He tenido una infancia feliz, pero al llegar a la adolescencia, todo cambió. Tuve mi primer brote. Acudí a Salud Mental y fue tan grave, que me tuvieron que ingresar en una unidad de psiquiatría infantil. Me diagnosticaron de trastorno bipolar.
Mis padres al principio pensaron que con unas pastillas me curaría. Pero no fue así. Tras varias recaídas, comprendieron que lo que me ocurría, no desaparecería. Los médicos nos dejaron claro que era para toda la vida, aunque con medicación y terapia me estabilizaría. No había ningún caso en la familia, así que era algo nuevo a lo que enfrentarnos.
Para todos, era una chica rara. Mis amigas de entonces, salvo una, se distanciaron de mí. Me convertí en una persona solitaria, apenas me relacionaba con los demás.
Con el paso del tiempo he aprendido a conocerme y aceptarme en parte. Las enfermedades mentales siguen estando mal vistas, quizás porque la sociedad las desconoce y lo desconocido da miedo. Poco a poco van tomando conciencia, aunque queda mucho por hacer.
A mis veinticinco años, sueño lo que cualquier otra chica: poder independizarme de mis padres, tener novio y casarme algún día.
De siempre, me han encantado las flores. Los profesores decían que tenía una mano especial para las plantas.
Hoy me he levantado con el firme propósito de conseguir el trabajo que tanto deseo. Apenas he dormido esta noche de lo nerviosa que estaba. Por fin tengo otra oportunidad después de haber terminado mi formación. Me ha costado mucho tiempo y esfuerzo llegar hasta aquí. Mis problemas han hecho que tuviera que abandonar los estudios varias veces.

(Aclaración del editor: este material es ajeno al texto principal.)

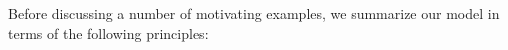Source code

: \documentclass[sigconf]{acmart}
\newcommand{\marten}[1]{\mynote{Marten}{#1}{cyan}}%
\begin{document}






   





Before discussing a number of motivating examples, we summarize our model in terms of the following principles:
\end{document}
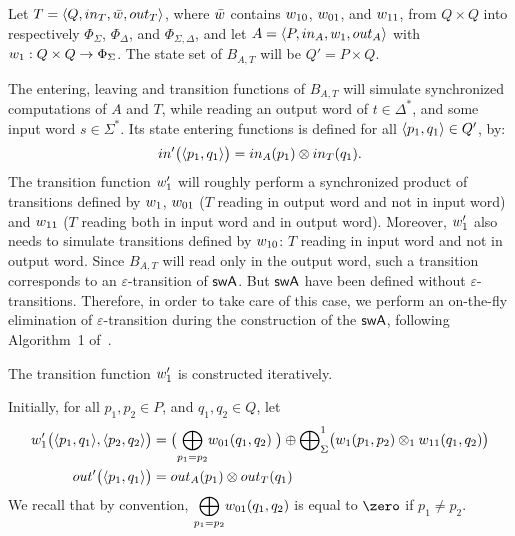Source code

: %
%
Let $T = \< Q, \init_T, \bar{\wei}, \final_T >$,
where $\bar{\wei}$ contains $\wei_{10}$, $\wei_{01}$, and $\wei_{11}$,
from $Q \times Q$ into respectively
$\Phi_{\Sigma}$, $\Phi_{\Delta}$, and $\Phi_{\Sigma, \Delta}$,
and let $A = \< P, \init_A, \wei_1, \final_A >$
with $\wei_1: Q \times Q \to \Phi_{\Sigma}$.
The state set of $B_{A, T}$ will be $Q' = P \times Q$.

The entering, leaving and transition functions of $B_{A, T}$ will
simulate synchronized computations of $A$ and $T$,
while reading an output word of $t \in \Delta^*$, 
and some input word $s \in \Sigma^*$.
%
Its state entering functions is defined
for all $\<p_1, q_1> \in Q'$, %
by:
%
\begin{equation} \label{eq:initprime}
\init'\bigl(\< p_1, q_1>\bigr) = \init_A(p_1) \otimes \init_T(q_1).
\end{equation}
%
The transition function $\wei'_1$ will roughly perform
a synchronized product of transitions defined by $\wei_1$,
$\wei_{01}$ ($T$ reading in output word and not in input word)
and $\wei_{11}$ ($T$ reading both in input word and in output word).
%
Moreover, $\wei'_1$ also needs to simulate transitions
defined by $\wei_{10}$: $T$ reading in input word and not in output word.
Since $B_{A, T}$  will read only in the output word, such a transition corresponds
to an $\varepsilon$-transition of $\textsf{swA}$.
But $\textsf{swA}$ have been defined without $\varepsilon$-transitions.
Therefore, in order to take care of this case, we perform an on-the-fly
elimination of $\varepsilon$-transition during the construction of the $\textsf{swA}$,
following Algorithm~1 of~\cite{LombardySakarovitch12ciaa}.
%


\noindent
The transition function $\wei'_1$ is constructed iteratively.

\noindent
Initially, for all $p_1, p_2 \in P$, and $q_1, q_2 \in Q$, let
%
\begin{align}
\wei'_1\bigl( \< p_1, q_1>, \< p_2, q_2>\bigr) & = 
\bigl({\displaystyle\bigoplus_{p_1 = p_2}} \wei_{01}(q_1, q_2)\;\bigr)
\oplus
{\bigoplus}_\Sigma^1 \bigl(\wei_1(p_1, p_2) \otimes_1 \wei_{11}(q_1, q_2)\bigr)
\label{eq:init-wei}\\
%
\final'\bigl(\<p_1, q_1>\bigr) & =  \final_A(p_1) \otimes \final_T(q_1)
\label{eq:init-final}
\end{align}
We recall that by convention, 
${\displaystyle\bigoplus_{p_1 = p_2}} \wei_{01}(q_1, q_2)$
is equal to $\zero$ if $p_1 \neq p_2$.


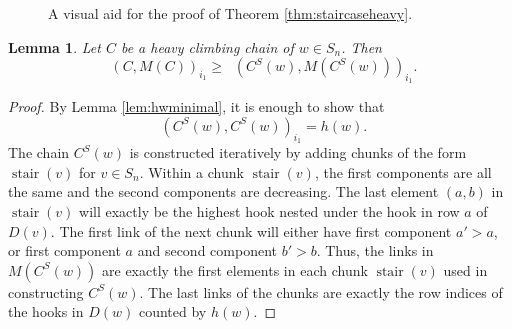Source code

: \documentclass[11pt]{amsart}
\newtheorem{lemma}[theorem]{Lemma}
\theoremstyle{definition}
\theoremstyle{named}
\newcommand{\CS}{C^S}
\DeclareMathOperator{\stair}{\mathrm{stair}}
\DeclareMathOperator{\dwt}{\overline{\mathrm{wt}}}
\begin{document}
\begin{figure}[ht]
\begin{center}
			\caption{A visual aid for the proof of Theorem \ref{thm:staircaseheavy}.}
			\label{fig:staircase}
		\end{center}
	\end{figure}
	
	\begin{lemma}
		\label{lem:heavyminfirstmarks}
		Let $C$ be a heavy climbing chain of $w\in S_n$. Then
		\[\dwt(C,M(C))_{i_1}\geq \dwt(\CS(w),M(\CS(w)))_{i_1}. \]
	\end{lemma}
	\begin{proof}
		By Lemma \ref{lem:hwminimal}, it is enough to show that 
		\[\dwt(\CS(w),\CS(w))_{i_1} = h(w). \]
		The chain $\CS(w)$ is constructed iteratively by adding chunks of the form $\stair(v)$ for $v\in S_n$. Within a chunk $\stair(v)$, the first components are all the same and the second components are decreasing. The last element $(a,b)$ in $\stair(v)$ will exactly be the highest hook nested under the hook in row $a$ of $D(v)$. The first link of the next chunk will either have first component $a'>a$, or first component $a$ and second component $b'>b$. Thus, the links in $M(\CS(w))$ are exactly the first elements in each chunk $\stair(v)$ used in constructing $\CS(w)$. The last links of the chunks are exactly the row indices of the hooks in $D(w)$ counted by $h(w)$.
	\end{proof}
\end{document}
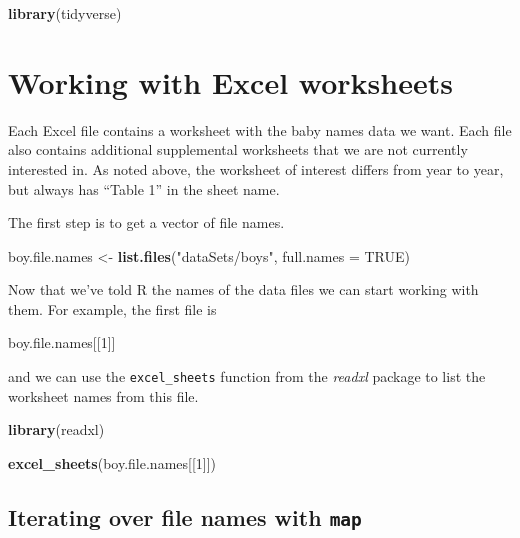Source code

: \documentclass[]{book}
\newenvironment{Shaded}{\begin{snugshade}}{\end{snugshade}}
\newcommand{\KeywordTok}[1]{\textcolor[rgb]{0.13,0.29,0.53}{\textbf{#1}}}
\newcommand{\DataTypeTok}[1]{\textcolor[rgb]{0.13,0.29,0.53}{#1}}
\newcommand{\DecValTok}[1]{\textcolor[rgb]{0.00,0.00,0.81}{#1}}
\newcommand{\StringTok}[1]{\textcolor[rgb]{0.31,0.60,0.02}{#1}}
\newcommand{\OtherTok}[1]{\textcolor[rgb]{0.56,0.35,0.01}{#1}}
\newcommand{\NormalTok}[1]{#1}
\begin{document}
\begin{Shaded}
\begin{Highlighting}[]
\KeywordTok{library}\NormalTok{(tidyverse)}
\end{Highlighting}
\end{Shaded}

\section{Working with Excel
worksheets}\label{working-with-excel-worksheets}

Each Excel file contains a worksheet with the baby names data we want.
Each file also contains additional supplemental worksheets that we are
not currently interested in. As noted above, the worksheet of interest
differs from year to year, but always has ``Table 1'' in the sheet name.

The first step is to get a vector of file names.

\begin{Shaded}
\begin{Highlighting}[]
\NormalTok{boy.file.names <-}\StringTok{ }\KeywordTok{list.files}\NormalTok{(}\StringTok{"dataSets/boys"}\NormalTok{, }\DataTypeTok{full.names =} \OtherTok{TRUE}\NormalTok{)}
\end{Highlighting}
\end{Shaded}

Now that we've told R the names of the data files we can start working
with them. For example, the first file is

\begin{Shaded}
\begin{Highlighting}[]
\NormalTok{boy.file.names[[}\DecValTok{1}\NormalTok{]]}
\end{Highlighting}
\end{Shaded}

and we can use the \texttt{excel\_sheets} function from the
\emph{readxl} package to list the worksheet names from this file.

\begin{Shaded}
\begin{Highlighting}[]
\KeywordTok{library}\NormalTok{(readxl)}

\KeywordTok{excel_sheets}\NormalTok{(boy.file.names[[}\DecValTok{1}\NormalTok{]])}
\end{Highlighting}
\end{Shaded}

\subsection{\texorpdfstring{Iterating over file names with
\texttt{map}}{Iterating over file names with map}}\label{iterating-over-file-names-with-map}
\end{document}
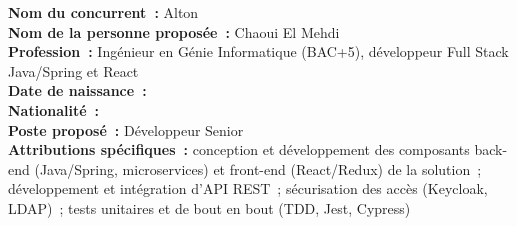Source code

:\noindent\textbf{Nom du concurrent~:} Alton\\
\textbf{Nom de la personne proposée~:} Chaoui El Mehdi\\
\textbf{Profession~:} Ingénieur en Génie Informatique (BAC+5), développeur Full Stack Java/Spring et React\\
\textbf{Date de naissance~:} \makebox[5cm]{\dotfill}\\
\textbf{Nationalité~:} \makebox[5cm]{\dotfill}\\
\textbf{Poste proposé~:} Développeur Senior\\
\textbf{Attributions spécifiques~:} conception et développement des composants back-end (Java/Spring, microservices) et front-end (React/Redux) de la solution~; développement et intégration d'API REST~; sécurisation des accès (Keycloak, LDAP)~; tests unitaires et de bout en bout (TDD, Jest, Cypress)
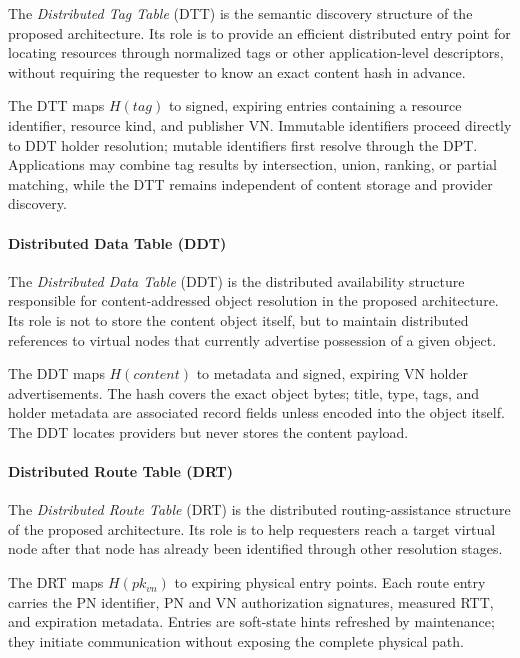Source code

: \documentclass[12pt]{article}
\begin{document}
The \textit{Distributed Tag Table} (DTT) is the semantic discovery structure of the proposed architecture. Its role is to provide an efficient distributed entry point for locating resources through normalized tags or other application-level descriptors, without requiring the requester to know an exact content hash in advance.

The DTT maps $H(tag)$ to signed, expiring entries containing a resource identifier, resource kind, and publisher VN. Immutable identifiers proceed directly to DDT holder resolution; mutable identifiers first resolve through the DPT. Applications may combine tag results by intersection, union, ranking, or partial matching, while the DTT remains independent of content storage and provider discovery.

\paragraph{Distributed Data Table (DDT)}

The \textit{Distributed Data Table} (DDT) is the distributed availability structure responsible for content-addressed object resolution in the proposed architecture. Its role is not to store the content object itself, but to maintain distributed references to virtual nodes that currently advertise possession of a given object.

The DDT maps $H(content)$ to metadata and signed, expiring VN holder advertisements. The hash covers the exact object bytes; title, type, tags, and holder metadata are associated record fields unless encoded into the object itself. The DDT locates providers but never stores the content payload.

\paragraph{Distributed Route Table (DRT)}

The \textit{Distributed Route Table} (DRT) is the distributed routing-assistance structure of the proposed architecture. Its role is to help requesters reach a target virtual node after that node has already been identified through other resolution stages.

The DRT maps $H(pk_{vn})$ to expiring physical entry points. Each route entry carries the PN identifier, PN and VN authorization signatures, measured RTT, and expiration metadata. Entries are soft-state hints refreshed by maintenance; they initiate communication without exposing the complete physical path.
\end{document}
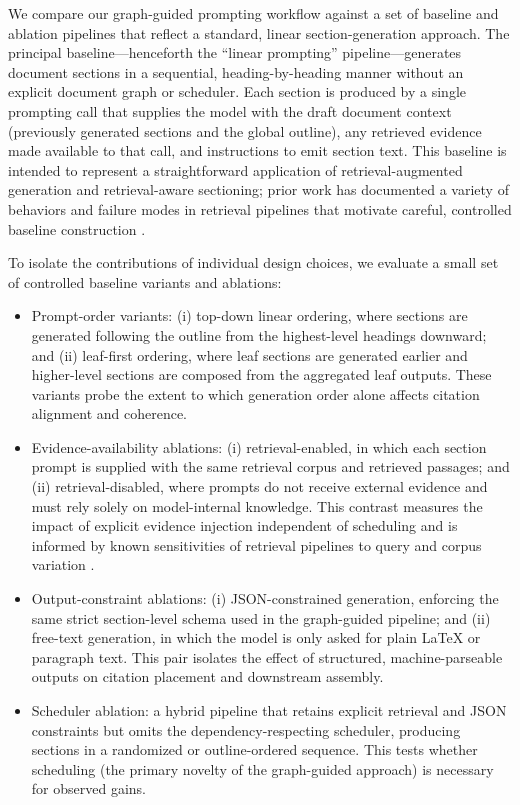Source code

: We compare our graph-guided prompting workflow against a set of baseline and ablation pipelines that reflect a standard, linear section-generation approach. The principal baseline—henceforth the ``linear prompting'' pipeline—generates document sections in a sequential, heading-by-heading manner without an explicit document graph or scheduler. Each section is produced by a single prompting call that supplies the model with the draft document context (previously generated sections and the global outline), any retrieved evidence made available to that call, and instructions to emit section text. This baseline is intended to represent a straightforward application of retrieval-augmented generation and retrieval-aware sectioning; prior work has documented a variety of behaviors and failure modes in retrieval pipelines that motivate careful, controlled baseline construction \cite{web_penha_2021_evaluating_the_robustness_of_retrieval_pipelines,web_penha_2023_do_the_findings_of_document_and_passage_retrieva}. 

To isolate the contributions of individual design choices, we evaluate a small set of controlled baseline variants and ablations:

\begin{itemize}
  \item Prompt-order variants: (i) top-down linear ordering, where sections are generated following the outline from the highest-level headings downward; and (ii) leaf-first ordering, where leaf sections are generated earlier and higher-level sections are composed from the aggregated leaf outputs. These variants probe the extent to which generation order alone affects citation alignment and coherence.
  \item Evidence-availability ablations: (i) retrieval-enabled, in which each section prompt is supplied with the same retrieval corpus and retrieved passages; and (ii) retrieval-disabled, where prompts do not receive external evidence and must rely solely on model-internal knowledge. This contrast measures the impact of explicit evidence injection independent of scheduling and is informed by known sensitivities of retrieval pipelines to query and corpus variation \cite{web_penha_2021_evaluating_the_robustness_of_retrieval_pipelines}.
  \item Output-constraint ablations: (i) JSON-constrained generation, enforcing the same strict section-level schema used in the graph-guided pipeline; and (ii) free-text generation, in which the model is only asked for plain LaTeX or paragraph text. This pair isolates the effect of structured, machine-parseable outputs on citation placement and downstream assembly.
  \item Scheduler ablation: a hybrid pipeline that retains explicit retrieval and JSON constraints but omits the dependency-respecting scheduler, producing sections in a randomized or outline-ordered sequence. This tests whether scheduling (the primary novelty of the graph-guided approach) is necessary for observed gains.
\end{itemize}

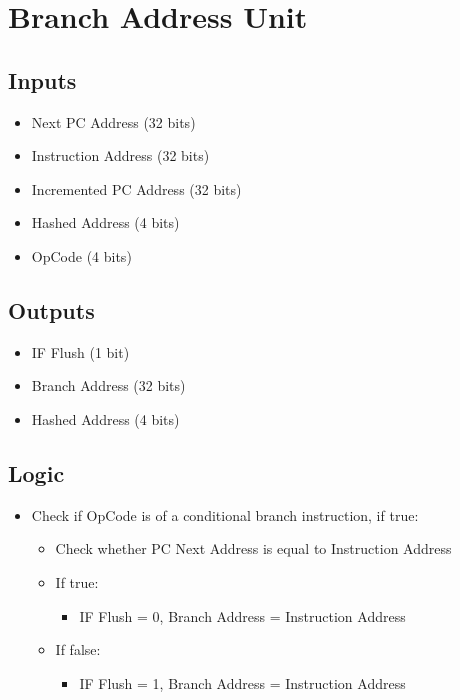 \documentclass[12pt]{report}
\begin{document}
\section{Branch Address Unit}

\subsection{Inputs}
\begin{itemize}
    \item Next PC Address (32 bits)
    \item Instruction Address (32 bits)
    \item Incremented PC Address (32 bits)
    \item Hashed Address (4 bits)
    \item OpCode (4 bits)
\end{itemize}

\subsection{Outputs}
\begin{itemize}
    \item IF Flush (1 bit)
    \item Branch Address (32 bits)
    \item Hashed Address (4 bits)
\end{itemize}

\subsection{Logic}
\begin{itemize}
    \item Check if OpCode is of a conditional branch instruction, if true:
    \begin{itemize}
        \item Check whether PC Next Address is equal to Instruction Address
        \item If true:
        \begin{itemize}
            \item IF Flush = 0, Branch Address = Instruction Address
        \end{itemize}
        \item If false:
        \begin{itemize}
            \item IF Flush = 1, Branch Address = Instruction Address
        \end{itemize}
    \end{itemize}
\end{itemize}
\end{document}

Me visto un poco mejor que a diario y me pinto suavemente: la presencia hace mucho, dice mi madre. He hecho algunas entrevistas y en cuanto les hablo de lo que me pasa, porque no quiero ocultarlo, veo cómo cambian el gesto y me dicen: ya la llamaremos señorita.
Tengo miedo, de que me suceda lo mismo. Con paso firme avanzo hacia la floristería donde hace unos días dejé mi currículum. En él indicaba sin experiencia, pero con muchas ganas de trabajar.
Llego hasta la puerta, respiro hondo y entro. David, el jefe, me da un par de besos y tras las presentaciones pasamos a un despacho. Hay al menos otras tres personas trabajando allí, es más grande de lo que pensaba. Hablamos, salimos de nuevo, tengo que elaborar un ramo, con el material que me da. Sonríe satisfecho. Volvemos a pasar al despacho. "El trabajo es tuyo", me dice. Le explico lo que me ocurre. Entonces, me pone la mano en el hombro y me contesta que no le importa, que a su hermana le pasa lo mismo."Te espero mañana a las diez", añade.